▶ **TASK PROMPT**
Would you return every entry below exactly as written, without its images?

(Saved entries)

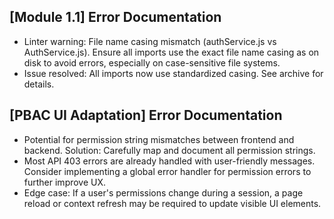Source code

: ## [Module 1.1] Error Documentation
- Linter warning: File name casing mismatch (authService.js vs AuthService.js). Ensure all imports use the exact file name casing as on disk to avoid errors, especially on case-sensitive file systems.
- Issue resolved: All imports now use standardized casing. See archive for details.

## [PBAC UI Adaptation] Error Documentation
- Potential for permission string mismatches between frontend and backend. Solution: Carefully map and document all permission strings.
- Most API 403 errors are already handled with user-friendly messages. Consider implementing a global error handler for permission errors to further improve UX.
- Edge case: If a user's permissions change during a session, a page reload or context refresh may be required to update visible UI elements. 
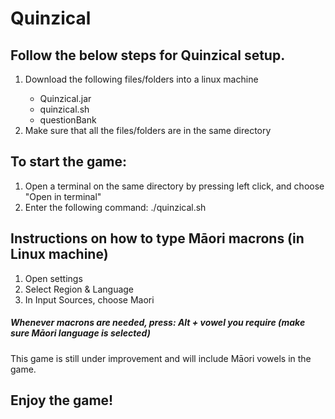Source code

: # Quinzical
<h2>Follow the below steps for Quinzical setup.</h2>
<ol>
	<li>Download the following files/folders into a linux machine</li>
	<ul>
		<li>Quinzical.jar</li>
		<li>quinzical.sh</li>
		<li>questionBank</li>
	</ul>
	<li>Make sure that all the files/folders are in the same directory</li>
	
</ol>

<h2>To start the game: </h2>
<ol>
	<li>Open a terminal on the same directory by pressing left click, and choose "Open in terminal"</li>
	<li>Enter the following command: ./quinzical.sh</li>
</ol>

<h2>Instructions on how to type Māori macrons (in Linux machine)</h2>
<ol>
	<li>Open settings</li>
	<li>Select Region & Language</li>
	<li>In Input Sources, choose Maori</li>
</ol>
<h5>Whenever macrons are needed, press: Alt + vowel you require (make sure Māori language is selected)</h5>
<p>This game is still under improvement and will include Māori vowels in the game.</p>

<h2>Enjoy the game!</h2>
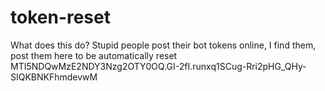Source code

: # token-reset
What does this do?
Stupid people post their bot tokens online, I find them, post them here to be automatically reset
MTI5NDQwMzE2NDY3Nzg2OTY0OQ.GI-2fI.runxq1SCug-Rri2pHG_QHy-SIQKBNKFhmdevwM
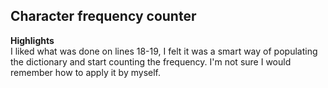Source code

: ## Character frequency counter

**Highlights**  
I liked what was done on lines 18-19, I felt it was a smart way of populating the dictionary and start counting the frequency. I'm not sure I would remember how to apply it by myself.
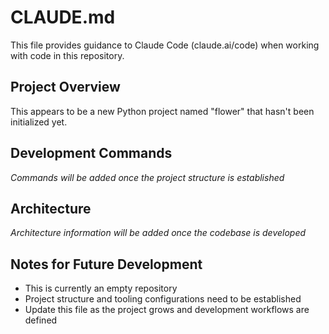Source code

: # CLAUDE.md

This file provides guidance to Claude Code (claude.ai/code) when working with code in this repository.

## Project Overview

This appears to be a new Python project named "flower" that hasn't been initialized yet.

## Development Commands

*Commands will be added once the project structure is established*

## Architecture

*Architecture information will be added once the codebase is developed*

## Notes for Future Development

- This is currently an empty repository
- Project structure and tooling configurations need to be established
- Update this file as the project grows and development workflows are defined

▶ **RESULT FOR THIS EXERCISE**
Source code

: ## [Module 1.1] Error Documentation
- Linter warning: File name casing mismatch (authService.js vs AuthService.js). Ensure all imports use the exact file name casing as on disk to avoid errors, especially on case-sensitive file systems.
- Issue resolved: All imports now use standardized casing. See archive for details.

## [PBAC UI Adaptation] Error Documentation
- Potential for permission string mismatches between frontend and backend. Solution: Carefully map and document all permission strings.
- Most API 403 errors are already handled with user-friendly messages. Consider implementing a global error handler for permission errors to further improve UX.
- Edge case: If a user's permissions change during a session, a page reload or context refresh may be required to update visible UI elements. 
Source code

: # Quinzical
<h2>Follow the below steps for Quinzical setup.</h2>
<ol>
	<li>Download the following files/folders into a linux machine</li>
	<ul>
		<li>Quinzical.jar</li>
		<li>quinzical.sh</li>
		<li>questionBank</li>
	</ul>
	<li>Make sure that all the files/folders are in the same directory</li>
	
</ol>

<h2>To start the game: </h2>
<ol>
	<li>Open a terminal on the same directory by pressing left click, and choose "Open in terminal"</li>
	<li>Enter the following command: ./quinzical.sh</li>
</ol>

<h2>Instructions on how to type Māori macrons (in Linux machine)</h2>
<ol>
	<li>Open settings</li>
	<li>Select Region & Language</li>
	<li>In Input Sources, choose Maori</li>
</ol>
<h5>Whenever macrons are needed, press: Alt + vowel you require (make sure Māori language is selected)</h5>
<p>This game is still under improvement and will include Māori vowels in the game.</p>

<h2>Enjoy the game!</h2>
Source code

: # token-reset
What does this do?
Stupid people post their bot tokens online, I find them, post them here to be automatically reset
MTI5NDQwMzE2NDY3Nzg2OTY0OQ.GI-2fI.runxq1SCug-Rri2pHG_QHy-SIQKBNKFhmdevwM
Source code

: ## Character frequency counter

**Highlights**  
I liked what was done on lines 18-19, I felt it was a smart way of populating the dictionary and start counting the frequency. I'm not sure I would remember how to apply it by myself.
Source code

: # CLAUDE.md

This file provides guidance to Claude Code (claude.ai/code) when working with code in this repository.

## Project Overview

This appears to be a new Python project named "flower" that hasn't been initialized yet.

## Development Commands

*Commands will be added once the project structure is established*

## Architecture

*Architecture information will be added once the codebase is developed*

## Notes for Future Development

- This is currently an empty repository
- Project structure and tooling configurations need to be established
- Update this file as the project grows and development workflows are defined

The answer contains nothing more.